There are basically two ways to celebrate “western civilization,” the cultural heritage that gave rise to Europe, Russia, the Middle East, parts of North, Central, and South America, Africa, Australia, and the United States of America.
One tactic is Iowa congressman Steve King’s approach, which seeks “homogeny” by encouraging the “restoration” of “our culture and demographics,” railing against immigration arguing, “We can’t restore our civilization with somebody else’s babies,” and declaring that white people have made more “contributions” to civilization than “any other subgroup of people.” This is the type of approach that causes the former Imperial Wizard of the Ku Klux Klan, David Duke, to tweet, “GOD BLESS STEVE KING!!!”
The other approach is to invest in the study of the humanities—history; social sciences; anthropology; ancient languages like Greek, Latin, Hebrew, and Aramaic; modern languages like French, Spanish, Italian, German and English; music and art history—and to understand that America’s strength comes from its cultural and racial heterogeneity—from its adoption and incorporation of the best of the world’s discoveries, inventions, theories, philosophies, and contributions—into the grand experiment we call America.

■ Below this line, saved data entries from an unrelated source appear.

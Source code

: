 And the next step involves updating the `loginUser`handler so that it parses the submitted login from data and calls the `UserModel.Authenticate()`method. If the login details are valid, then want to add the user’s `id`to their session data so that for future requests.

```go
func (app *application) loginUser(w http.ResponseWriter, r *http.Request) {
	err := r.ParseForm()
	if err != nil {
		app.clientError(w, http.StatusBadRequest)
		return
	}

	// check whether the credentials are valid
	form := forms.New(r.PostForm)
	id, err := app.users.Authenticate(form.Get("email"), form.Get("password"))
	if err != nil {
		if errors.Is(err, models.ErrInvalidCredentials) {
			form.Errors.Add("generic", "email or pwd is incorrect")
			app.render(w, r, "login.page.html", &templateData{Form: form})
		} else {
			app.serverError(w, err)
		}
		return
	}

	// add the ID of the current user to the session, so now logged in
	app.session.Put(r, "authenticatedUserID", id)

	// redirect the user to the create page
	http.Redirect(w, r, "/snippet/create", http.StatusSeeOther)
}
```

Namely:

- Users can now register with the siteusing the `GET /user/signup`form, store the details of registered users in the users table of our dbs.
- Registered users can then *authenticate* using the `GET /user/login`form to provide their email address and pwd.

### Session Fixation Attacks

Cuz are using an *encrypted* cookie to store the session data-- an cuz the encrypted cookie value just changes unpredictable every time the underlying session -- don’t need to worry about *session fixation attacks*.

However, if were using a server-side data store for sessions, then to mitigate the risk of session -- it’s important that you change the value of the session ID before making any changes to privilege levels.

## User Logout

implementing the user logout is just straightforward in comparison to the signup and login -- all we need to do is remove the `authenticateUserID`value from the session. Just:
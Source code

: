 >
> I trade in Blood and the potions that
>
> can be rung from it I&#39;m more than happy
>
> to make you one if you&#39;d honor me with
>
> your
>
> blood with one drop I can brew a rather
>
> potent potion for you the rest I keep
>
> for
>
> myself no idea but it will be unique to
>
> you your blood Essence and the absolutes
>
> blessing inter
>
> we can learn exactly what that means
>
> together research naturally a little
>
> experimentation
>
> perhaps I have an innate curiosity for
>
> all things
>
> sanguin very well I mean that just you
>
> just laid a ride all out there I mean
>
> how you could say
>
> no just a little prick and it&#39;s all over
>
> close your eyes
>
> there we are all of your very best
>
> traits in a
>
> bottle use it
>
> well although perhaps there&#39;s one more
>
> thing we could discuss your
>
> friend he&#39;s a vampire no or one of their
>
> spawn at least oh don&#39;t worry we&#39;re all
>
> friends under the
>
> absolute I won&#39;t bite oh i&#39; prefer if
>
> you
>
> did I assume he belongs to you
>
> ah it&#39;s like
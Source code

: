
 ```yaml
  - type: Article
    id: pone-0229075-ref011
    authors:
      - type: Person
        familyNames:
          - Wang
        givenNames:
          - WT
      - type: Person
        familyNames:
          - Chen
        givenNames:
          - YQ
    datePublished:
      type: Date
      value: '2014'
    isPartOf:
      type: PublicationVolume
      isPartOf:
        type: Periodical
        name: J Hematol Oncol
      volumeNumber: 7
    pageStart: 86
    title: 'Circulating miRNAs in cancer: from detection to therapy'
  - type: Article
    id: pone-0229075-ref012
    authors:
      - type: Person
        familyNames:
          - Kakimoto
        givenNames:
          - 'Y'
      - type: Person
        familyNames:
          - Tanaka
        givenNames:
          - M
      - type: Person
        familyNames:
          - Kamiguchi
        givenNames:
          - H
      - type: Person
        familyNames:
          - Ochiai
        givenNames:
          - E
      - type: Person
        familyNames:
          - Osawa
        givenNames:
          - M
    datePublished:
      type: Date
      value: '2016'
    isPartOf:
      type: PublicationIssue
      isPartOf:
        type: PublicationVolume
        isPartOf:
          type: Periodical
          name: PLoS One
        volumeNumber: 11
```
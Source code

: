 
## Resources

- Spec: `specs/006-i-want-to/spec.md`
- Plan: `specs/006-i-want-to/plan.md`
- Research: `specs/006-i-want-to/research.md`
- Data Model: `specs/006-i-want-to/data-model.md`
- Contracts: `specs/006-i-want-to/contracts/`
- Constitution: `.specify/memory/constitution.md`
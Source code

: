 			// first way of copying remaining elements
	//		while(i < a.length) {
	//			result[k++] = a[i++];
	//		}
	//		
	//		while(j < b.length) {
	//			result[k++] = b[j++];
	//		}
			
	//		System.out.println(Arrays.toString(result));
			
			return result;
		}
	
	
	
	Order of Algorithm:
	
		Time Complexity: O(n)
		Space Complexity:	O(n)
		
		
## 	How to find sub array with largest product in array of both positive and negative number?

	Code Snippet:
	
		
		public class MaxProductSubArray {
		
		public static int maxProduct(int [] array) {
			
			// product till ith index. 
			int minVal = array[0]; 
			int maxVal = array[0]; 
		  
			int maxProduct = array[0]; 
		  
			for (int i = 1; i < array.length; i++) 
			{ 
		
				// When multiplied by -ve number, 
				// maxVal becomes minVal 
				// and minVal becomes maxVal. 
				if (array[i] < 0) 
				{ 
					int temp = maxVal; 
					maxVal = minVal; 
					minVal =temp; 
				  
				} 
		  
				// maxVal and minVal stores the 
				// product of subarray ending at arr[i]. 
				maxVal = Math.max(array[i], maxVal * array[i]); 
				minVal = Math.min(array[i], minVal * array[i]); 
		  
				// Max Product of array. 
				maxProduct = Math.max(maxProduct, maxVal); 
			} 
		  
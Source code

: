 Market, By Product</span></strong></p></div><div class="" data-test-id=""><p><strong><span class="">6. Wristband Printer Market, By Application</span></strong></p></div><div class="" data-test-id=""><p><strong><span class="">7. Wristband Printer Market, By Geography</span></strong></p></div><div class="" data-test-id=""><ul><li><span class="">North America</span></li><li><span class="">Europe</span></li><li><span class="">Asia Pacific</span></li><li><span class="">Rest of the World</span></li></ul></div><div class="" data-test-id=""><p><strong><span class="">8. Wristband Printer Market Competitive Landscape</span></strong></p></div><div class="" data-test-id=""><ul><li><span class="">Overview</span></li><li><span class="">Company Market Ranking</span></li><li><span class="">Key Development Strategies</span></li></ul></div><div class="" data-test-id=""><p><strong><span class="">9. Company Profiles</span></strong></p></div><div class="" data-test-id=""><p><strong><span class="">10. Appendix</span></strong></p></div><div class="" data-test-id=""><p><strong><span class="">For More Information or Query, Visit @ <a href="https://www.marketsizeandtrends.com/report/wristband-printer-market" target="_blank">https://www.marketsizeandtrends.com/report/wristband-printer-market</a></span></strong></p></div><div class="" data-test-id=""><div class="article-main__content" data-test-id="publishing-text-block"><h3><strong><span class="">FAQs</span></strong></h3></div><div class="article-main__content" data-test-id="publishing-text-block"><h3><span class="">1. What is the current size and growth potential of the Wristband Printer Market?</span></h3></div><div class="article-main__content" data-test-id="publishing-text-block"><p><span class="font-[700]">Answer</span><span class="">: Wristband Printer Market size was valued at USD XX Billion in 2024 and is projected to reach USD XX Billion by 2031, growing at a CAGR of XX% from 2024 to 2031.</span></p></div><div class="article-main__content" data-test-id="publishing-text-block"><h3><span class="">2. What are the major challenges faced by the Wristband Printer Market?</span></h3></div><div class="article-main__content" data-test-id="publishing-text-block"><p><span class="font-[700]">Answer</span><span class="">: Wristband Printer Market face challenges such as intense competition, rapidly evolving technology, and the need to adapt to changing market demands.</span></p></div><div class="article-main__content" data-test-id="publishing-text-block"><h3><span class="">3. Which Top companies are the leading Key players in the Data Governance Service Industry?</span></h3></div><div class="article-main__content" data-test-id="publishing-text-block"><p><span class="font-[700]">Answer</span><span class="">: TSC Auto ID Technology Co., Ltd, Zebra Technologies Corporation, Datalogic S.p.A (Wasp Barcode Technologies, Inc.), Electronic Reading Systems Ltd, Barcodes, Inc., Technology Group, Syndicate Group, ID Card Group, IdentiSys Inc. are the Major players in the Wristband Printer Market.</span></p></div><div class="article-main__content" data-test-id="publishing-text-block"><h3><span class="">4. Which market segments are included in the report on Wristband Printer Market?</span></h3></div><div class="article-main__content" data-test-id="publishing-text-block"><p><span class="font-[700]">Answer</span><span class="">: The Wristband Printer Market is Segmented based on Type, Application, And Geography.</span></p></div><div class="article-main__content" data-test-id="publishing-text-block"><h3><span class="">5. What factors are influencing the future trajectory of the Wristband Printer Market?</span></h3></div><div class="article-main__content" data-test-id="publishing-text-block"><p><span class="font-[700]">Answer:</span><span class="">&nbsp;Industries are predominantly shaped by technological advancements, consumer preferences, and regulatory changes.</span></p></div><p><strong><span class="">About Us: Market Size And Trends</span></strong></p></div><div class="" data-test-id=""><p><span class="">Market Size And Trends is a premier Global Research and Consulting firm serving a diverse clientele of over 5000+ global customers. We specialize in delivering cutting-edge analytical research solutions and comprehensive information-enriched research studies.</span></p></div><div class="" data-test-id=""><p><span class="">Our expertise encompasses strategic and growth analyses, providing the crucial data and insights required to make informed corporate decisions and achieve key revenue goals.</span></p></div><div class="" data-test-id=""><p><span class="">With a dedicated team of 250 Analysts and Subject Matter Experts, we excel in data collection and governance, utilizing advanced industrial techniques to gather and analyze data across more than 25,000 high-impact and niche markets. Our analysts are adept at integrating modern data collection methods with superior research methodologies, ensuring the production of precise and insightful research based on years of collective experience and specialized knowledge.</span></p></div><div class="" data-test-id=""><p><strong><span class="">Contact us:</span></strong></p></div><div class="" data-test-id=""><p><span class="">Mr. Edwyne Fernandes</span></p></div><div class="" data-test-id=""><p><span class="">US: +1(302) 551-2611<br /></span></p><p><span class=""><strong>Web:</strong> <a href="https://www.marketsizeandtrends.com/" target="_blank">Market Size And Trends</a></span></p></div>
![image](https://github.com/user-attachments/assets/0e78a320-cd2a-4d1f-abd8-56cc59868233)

To be sure, we must invest in science and education. Research and technological development allow us to solve problems and cure diseases that give us every advantage as a nation, and which bring us respect and gratitude from other nations who benefit from our capacity to afford and accomplish such innovative achievement and progress.
But we must also invest in the humanities—the study of those cultural histories from around the world that formed and shaped our own American culture.
One cannot rail against the demise of western civilization and then vote to cut funding for education and the National Endowment for the Humanities.
We must invest in art programs and music programs and language programs that allow Americans to learn America’s true history and strength—that we are a nation of immigrants and of religious and philosophical plurality. No one race defines us. No single language defines us. No sole religion defines us. No lone philosophy or political party defines us. America’s strength is in its diversity—of ideas, of beliefs, and yes, of its people—and not its religious, ideological, or racial homogeneity.
We must fund the NEH. We must fund humanities education.
That is, unless you want everyone in America to think, believe, and look like Steve King.